Jumping outside the box for ideas has become a pleasure for me anyway since I find many of the boxes created for us are half filled with kitty litter.
So, if Jerry could rule the world for a few minutes, and could leave it
to the attorneys to figure out where the State of Kansas has
jurisdiction and where the county commission jurisdiction, what would I
The top concerns in Marion County right now are energy and the economy.
Some of my favorite stories I’ve written done include talking to people
like Gary Johnson, a former electrical engineer for Kansas State
University doing wind-energy research, and now a consultant for wind farms.
Johnson has called Kansas a “new Saudi Arabia” when it comes to
comparing oil with wind as an energy source. He said when it comes to
wind energy, “This is the gold rush.”
He also has said the companies putting up wind turbine “farms” largely
are interested in large plots of land under a single ownership for room
and ease of development.
So, if you’re still with me, Jerry, outside his box, wants to say that
when it comes to energy development, he’s for the little guy and this
county’s economic well-being. I want you in the rush, putting some gold
in your own pockets.
Aside from a wonderful agricultural base, the biggest first-level
economic production base this county has to offer is energy, wind and solar.
This a case where the county needs to jump outside the box and become an advocate for its little guys. It’s less of a gamble than a casino would have been.
I propose the county use its resources—or the state, if anybody in
Topeka truly listens to the grass roots—to create the framework and help finance an energy cooperative. This cooperative would employ its own engineer and crew.
A cooperative is jointly owned by its membership. In this case, the
cooperative members would be Marion County citizens who take advantage of what the cooperative has to offer.
The cooperative would be responsible for economically aiding and
providing the consulting base for each landowner in Marion County to
have a wind turbine if he or she can physically accommodate it.
If that person owns only 40 acres, and not 10,000 acres, so be it. Let’s
spread the wealth, not the sorrow of always being on the paying end.
In case you haven’t been thinking of it, every business and home in
Marion County usually has a roof. I propose that the same cooperative be used to place solar collectors for energy on the roof of every
individual who wants it.
I further propose that any electrical utility selling power in Marion
County be required to buy the excess energy generated by the turbines
and solar collectors owned by our citizens. Whenever it can be done, I
want to see those meters going backward, with the extra power going to
the general grid.
Let’s have some generating populism instead of seeing Westar always
being the one telling the governing bodies of our communities how much we will pay next for the energy it provides.

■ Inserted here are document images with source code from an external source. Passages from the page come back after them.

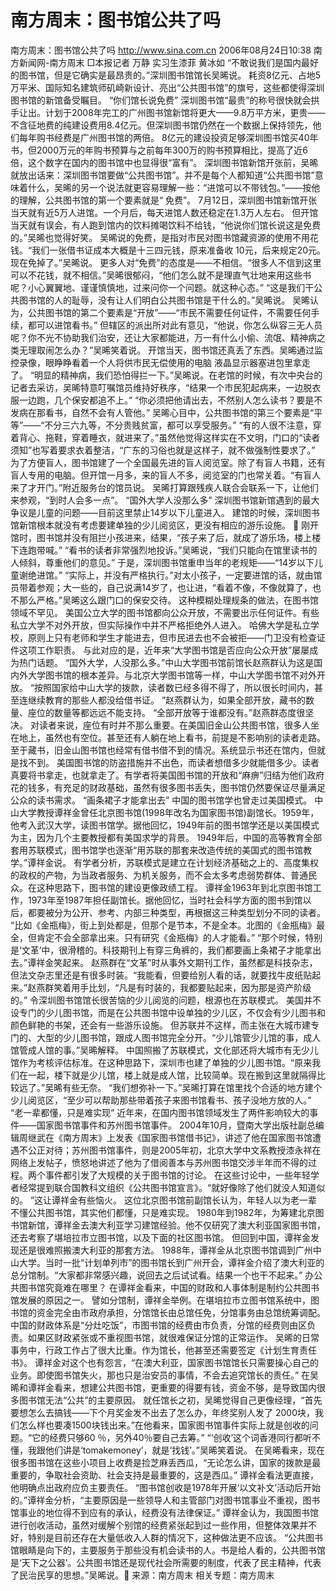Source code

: # 南方周末：图书馆公共了吗

南方周末：图书馆公共了吗
http://www.sina.com.cn 2006年08月24日10:38 南方新闻网-南方周末
□本报记者 万静
实习生漆菲 黄冰如
“不敢说我们是国内最好的图书馆，但是它确实是最昂贵的。”深圳图书馆馆长吴晞说。
耗资8亿元、占地5万平米、国际知名建筑师矶崎新设计、亮出“公共图书馆”的旗号，这些都使得深圳图书馆的新馆备受瞩目。
“你们馆长说免费”
深圳图书馆“最贵”的称号很快就会拱手让出。计划于2008年完工的广州图书馆新馆将更大——9.8万平方米，更贵——不含征地费的纯建设费用8.4亿元。但深圳图书馆仍然在一个数据上保持领先，他们每年购书经费是广州图书馆的两倍。
8亿元的建设投资足够深圳图书馆买40年书，但2000万元的年购书预算与之前每年300万的购书预算相比，提高了近6倍，这个数字在国内的图书馆中也显得很“富有”。
深圳图书馆新馆开张前，吴晞就放出话来：深圳图书馆要做“公共图书馆”。并不是每个人都知道“公共图书馆”意味着什么，吴晞的另一个说法就更容易理解一些：“进馆可以不带钱包。”——按他的理解，公共图书馆的第一个要素就是“ 免费”。
7月12日，深圳图书馆新馆开张当天就有近5万人进馆。一个月后，每天进馆人数还稳定在1.3万人左右。
但开馆当天就有误会，有人跑到馆内的饮料摊喝饮料不给钱，“他说你们馆长说这是免费的。”吴晞也觉得好笑。
吴晞说的免费，是指对市民对图书馆藏资源的使用不用花钱。“我们一张借书证成本大概是十三四元钱，原来准备收 10元，后来规定20元。现在免掉了。”吴晞说。
更多人对“免费”的态度是——不相信。“很多人不信到这里可以不花钱，就不相信。”吴晞很郁闷，“他们怎么就不是理直气壮地来用这些书呢？小心翼翼地、谨谨慎慎地，过来问你一个问题。就这种心态。”
“这是我们干公共图书馆的人的耻辱，没有让人们明白公共图书馆是干什么的。”吴晞说。
吴晞认为，公共图书馆的第二个要素是“开放”——“市民不需要任何证件，不需要任何手续，都可以进馆看书。”
但辖区的派出所对此有意见，“他说，你怎么纵容三无人员呢？你不光不协助我们治安，还让大家都能进，万一有什么小偷、流氓、精神病之类无理取闹怎么办？”吴晞笑着说。
开馆当天，图书馆还真丢了东西。吴晞通过监控录像，眼睁睁看着一个人将供市民无偿使用的电脑
液晶显示器塞进包里拿走了。
“明显的精神病，我们恐怕得拦一下。”吴晞说。在老馆的时候，有次中央台的记者去采访，吴晞特意叮嘱馆员维持好秩序，“结果一个市民犯起病来，一边脱衣服一边跑，几个保安都追不上。”
“你必须把他请出去，不然别人怎么读书？要是不发病在那看书，自然不会有人管他。”
吴晞心目中，公共图书馆的第三个要素是“平等”——“不分三六九等，不分贵贱贫富，都可以享受服务。”
“有的人很不注意，穿着背心、拖鞋，穿着睡衣，就进来了。”虽然他觉得这样实在不文明，门口的“读者须知”也写着要求衣着整洁，“广东的习俗也就是这样子，就不做强制性要求了。”
为了方便盲人，图书馆建了一个全国最先进的盲人阅览室。除了有盲人书籍，还有盲人专用的电脑。但开馆一月多，来的盲人不多，阅览室的门也常关着。“有盲人来了才开门。”附近服务台的馆员说。
吴晞打算跟残疾人联合会联系一下，让他们来参观，“到时人会多一点”。
“国外大学人没那么多”
深圳图书馆新馆遇到的最大争议是儿童的问题——目前这里禁止14岁以下儿童进入。
建馆的时候，深圳图书馆新馆根本就没有考虑要建单独的少儿阅览区，更没有相应的游乐设施。

刚开馆时，图书馆并没有阻拦小孩进来，结果，“孩子来了后，就成了游乐场，楼上楼下连跑带喊。”
“看书的读者非常强烈地投诉。”吴晞说，“我们只能向在馆里读书的人倾斜，尊重他们的意见。”
于是，深圳图书馆重申当年的老规矩——“14岁以下儿童谢绝进馆。”
“实际上，并没有严格执行。”对太小孩子，一定要进馆的话，就由馆员带着参观；大一些的，自己说满14岁了，也让进，“看着不像，不像就算了，也不那么严格。”吴晞这么跟门口的保安交待。
这种模糊处理规条的做法，在图书馆领域不罕见。
美国公立大学的图书馆都向公众开放，不需要出示任何证件。有些私立大学不对外开放，但实际操作中并不严格拒绝外人进入。
哈佛大学是私立学校，原则上只有老师和学生才能进去，但市民进去也不会被拒——门卫没有检查证件这项工作职责。
与此对应的是，近年来“大学图书馆是否应向公众开放”屡屡成为热门话题。
“国外大学，人没那么多。”中山大学图书馆前馆长赵燕群认为这是国内外大学图书馆的根本差异。与北京大学图书馆等一样，中山大学图书馆不对外开放。
“按照国家给中山大学的拨款，读者数已经多得不得了，所以很长时间内，甚至连继续教育的那些人都没给借书证。 ”赵燕群认为，如果全部开放，藏书的数量、座位的数量等都远远不能支持。
“全部开放等于谁都没有。”赵燕群态度很坚决。
对读者来说，座位有时并不那么重要。在美国旧金山公共图书馆，很多人坐在地上，虽然也有空位。甚至还有人躺在地上看书，前提是不影响别的读者走路。
至于藏书，旧金山图书馆也经常有借书借不到的情况。系统显示书还在馆内，但就是找不到。
美国图书馆的防盗措施并不出色，而读者想借多少就能借多少。读者真要将书拿走，也就拿走了。有学者将美国图书馆的开放和“麻痹”归结为他们政府花的钱多，有充足的财政基础，虽然有很多图书丢失，图书馆仍然要保证尽量满足公众的读书需求。
“画条裙子才能拿出去”
中国的图书馆学也曾走过美国模式。
中山大学教授谭祥金曾任北京图书馆(1998年改名为国家图书馆)副馆长。1959年，他考入武汉大学，读图书馆学。据他回忆，1949年前的图书馆学还是以美国模式为主，因为几个主要教授都有美国求学的背景。
1949年后，中国的高等教育全部套用苏联模式，图书馆学也逐渐“用苏联的那套来改造传统的美国式的图书馆教学。”谭祥金说。
有学者分析，苏联模式是建立在计划经济基础之上的、高度集权的政权的产物，为当政者服务、为机关服务，而不会太多考虑弱势群体、普通民众。在这种思路下，图书馆的建设更像政绩工程。
谭祥金1963年到北京图书馆工作，1973年至1987年担任副馆长。据他回忆，当时社会科学方面的图书到馆以后，都要被分为公开、参考、内部三种类型，再根据这三种类型划分不同的读者。
“比如《金瓶梅》，街上到处都是，但那个是节本，不是全本。北图的《金瓶梅》最全，但肯定不会全部拿出来。只有研究《金瓶梅》的人才能看。”
“那个时候，特别是‘文革’中，很滑稽的。科技期刊上有穿三角裤的，我们都要画上条裙子才能拿出去。”谭祥金笑起来。
赵燕群在“文革”时从事外文期刊工作，虽然都是科技杂志，但法文杂志里还是有很多时装。“我能看，但要给别人看的话，就要找牛皮纸贴起来。”赵燕群笑着用手比划，“凡是有时装的，我都要贴起来，因为那是资产阶级的。”
令深圳图书馆馆长很苦恼的少儿阅览的问题，根源也在苏联模式。
美国并不设专门的少儿图书馆，而是在公共图书馆中设单独的少儿区，不仅会有少儿图书和颜色鲜艳的书架，还会有一些游乐设施。
但苏联并不这样，而主张在大城市建专门的、大型的少儿图书馆，跟成人图书馆完全分开。“少儿馆管少儿馆的事，成人馆管成人馆的事。”吴晞解释。
中国照搬了苏联模式，文化部还将大城市有无少儿馆作为考核评估标准。在这种思路下，深圳市也建了单独的少儿图书馆。“原来我们在一起，楼下就是少儿馆，楼上就是成人馆，比较简单。现在搬到这里就隔得比较远了。”吴晞有些无奈。
“我们想弥补一下。”吴晞打算在馆里找个合适的地方建个少儿阅览区，“至少可以帮助那些带着孩子来图书馆看书、孩子没地方放的人。”
“老一辈都懂，只是难实现”
近年来，在国内图书馆领域发生了两件影响较大的事件——国家图书馆事件和苏州图书馆事件。
2004年10月，暨南大学出版社副总编辑周继武在《南方周末》上发表《国家图书馆借书记》，讲述了他在国家图书馆遭遇不公正对待；苏州图书馆事件，则是2005年初，北京大学中文系教授漆永祥在网络上发帖子，愤怒地讲述了他为了借阅善本与苏州图书馆交涉半年而不得的过程。两个事件都引发了大规模的关于图书馆的讨论。
在这些讨论中，一些年轻学者经常提到联合国教科文组织《公共图书馆宣言》。“就好像除了他们就没人知道似的。 ”这让谭祥金有些恼火。
这位北京图书馆前副馆长认为，年轻人以为老一辈不懂公共图书馆，其实他们都懂，只是难实现。
1980年到1982年，为筹建北京图书馆新馆，谭祥金去澳大利亚学习建馆经验。他不仅研究了澳大利亚国家图书馆，还去考察了堪培拉市立图书馆，以及下面的社区图书馆。
但回到中国，谭祥金发现还是很难照搬澳大利亚的那套方法。
1988年，谭祥金从北京图书馆调到广州中山大学。当时一批“计划单列市”的图书馆长到广州开会，谭祥金介绍了澳大利亚的总分馆制。“大家都非常感兴趣，说回去之后试试看。结果一个也干不起来。”
办公共图书馆究竟难在哪里？
在谭祥金看来，中国的财政和人事体制是制约公共图书馆发展的原因之一。
譬如分馆制，谭祥金举例。在堪培拉市立图书馆系统中，图书馆的资金完全由市政府承担，分馆馆长由总馆任免，分馆事务由总馆统筹调配。中国的财政体系是“分灶吃饭”，市图书馆的经费由市负责，分馆的经费则由区负责。如果区财政紧张或不重视图书馆，就很难保证分馆的正常运作。
吴晞的日常事务中，行政工作占了很大比重。作为馆长，他甚至还需要签定《计划生育责任书》。
谭祥金对这个也有怨言，“在澳大利亚，国家图书馆馆长只需要操心自己的业务。即使图书馆失火，那也只是治安员的事情，不会去追究馆长的责任。”
在吴晞和谭祥金看来，想建公共图书馆，更重要的得要有钱，资金不够，是导致国内很多图书馆无法“公共”的主要原因。
就任馆长之初，吴晞觉得自己更像经理，“首先要想怎么去搞钱——下个月奖金发不出去了怎么办，年终奖别人发了 2000块，我们怎么样也要凑1500块钱出来。”在他看来，国家图书馆事件实际上就是创收的问题。“它的经费只够60 ％，另外40％要自己去筹。”
“‘创收’这个词香港同行都听不懂，我跟他们讲是‘tomakemoney’，就是‘找钱’。”吴晞笑着说。
在吴晞看来，现在很多图书馆在这些小项目上收费是捡芝麻丢西瓜，“无论怎么讲，国家的拨款是最重要的，争取社会资助、社会支持是最重要的，这是西瓜。”
谭祥金看法更直接，他明确点出政府应负主要责任。
“图书馆创收是1978年开展‘以文补文’活动后开始的。”谭祥金分析，“主要原因是一些领导人和主管部门对图书馆事业不重视，图书馆事业的地位得不到应有的承认，经费没有法律保证。”
谭祥金认为，我国图书馆进行创收活动，虽然对缓解个别馆的经费紧张起到过一些作用，但整体效果并不好，特别是目前还存在大量低收入人群的情况下，这种做法更不应该。
“公共图书馆眼睛是向下的，主要服务于那些没有机会读书的人。书是给人看的，公共图书馆是‘天下之公器’。公共图书馆还是现代社会所需要的制度，代表了民主精神，代表了民治民享的思想。”吴晞说。 来源：南方周末
相关专题：南方周末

And this isn’t just about our wallets. It’s also about our moral
responsibility. How can we stand by and see the future of America
squandered to enrich OPEC?
How can we stand by and let global warming ruin our planet? Yes, some of us are still arguing that global warming really isn’t happening, even though the news before us indicates the ice on the Arctic Ocean will be totally melted this summer for the first time in human history.
Rural electric cooperatives worked to bring electricity to our rural
areas. Why can’t this work to send some electricity back?
It’s time for us to take care of our wallets and our environment right
in our own neighborhood. Those who would say otherwise just aren’t our friends.
So, Jerry, would you let those turbines and solar collectors ruin the
beauty of our skyline?
Well, I share your inhibitions regarding spoiling beauty, but I also
realize I have learned to look past the frequent ugliness of
transformers, power lines and highway surfaces.
So, Jerry, are you an engineer that you think you have the technical
prowess for this proposal?
No, I’m not an engineer, but I love it when those people put money in my pocket and increase my personal well-being.
So, Jerry, what about state statutes and federal laws usurping the
Kansas Corporation Commission—and all those other things that might get in the way?
Yes, I am acquainted with the stagnancy of bureaucracy. Remember, I said we were jumping out of the kitty litter for this. This is the good side
of attorneys—to help move us around this heap of stuff.
See what happens when you let a Jerry Engler out of his box? Lord, think of what I would do if I were a T. Boone Pickens. Now there’s a box worth stepping out of.